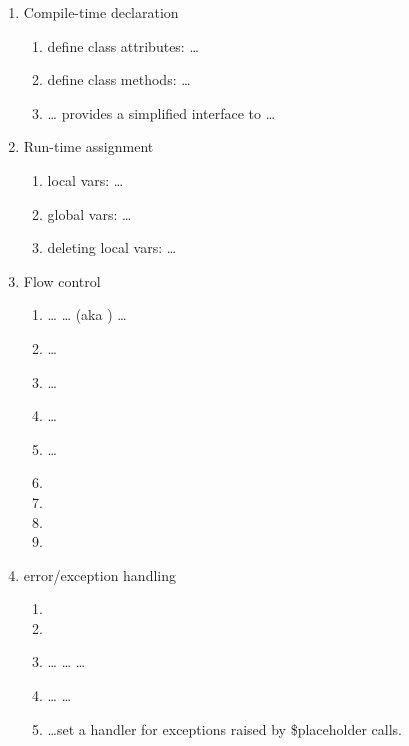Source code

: \begin{enumerate}
\item Compile-time declaration
     \begin{enumerate}
     \item define class attributes:  \ldots
     \item define class methods:  \ldots {}
     \item {} \ldots {} provides a simplified
          interface to  \ldots {}
     \end{enumerate}

\item Run-time assignment
     \begin{enumerate}
     \item local vars:  \ldots
     \item global vars:  \ldots
     \item deleting local vars:  \ldots
     \end{enumerate}

\item Flow control
     \begin{enumerate}
     \item {} \ldots {} \ldots {} (aka
          ) \ldots {}
     \item {} \ldots {}
     \item {} \ldots {}
     \item {} \ldots {}
     \item {} \ldots {}
     \item {}
     \item {}
     \item {}
     \item {}
     \end{enumerate}

\item error/exception handling
     \begin{enumerate}
     \item {}
     \item {}
     \item {} \ldots {} \ldots {} \ldots
     \item {} \ldots {} \ldots {}
     \item {} \ldots set a handler for exceptions raised by
\$placeholder calls.
     \end{enumerate}


\end{enumerate}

===============

**Work request:**
Print the material in full and exactly, minus the pictures.

**Answer:**
Source code

: \begin{enumerate}
\item Compile-time declaration
     \begin{enumerate}
     \item define class attributes:  \ldots
     \item define class methods:  \ldots {}
     \item {} \ldots {} provides a simplified
          interface to  \ldots {}
     \end{enumerate}

\item Run-time assignment
     \begin{enumerate}
     \item local vars:  \ldots
     \item global vars:  \ldots
     \item deleting local vars:  \ldots
     \end{enumerate}

\item Flow control
     \begin{enumerate}
     \item {} \ldots {} \ldots {} (aka
          ) \ldots {}
     \item {} \ldots {}
     \item {} \ldots {}
     \item {} \ldots {}
     \item {} \ldots {}
     \item {}
     \item {}
     \item {}
     \item {}
     \end{enumerate}

\item error/exception handling
     \begin{enumerate}
     \item {}
     \item {}
     \item {} \ldots {} \ldots {} \ldots
     \item {} \ldots {} \ldots {}
     \item {} \ldots set a handler for exceptions raised by
\$placeholder calls.
     \end{enumerate}


\end{enumerate}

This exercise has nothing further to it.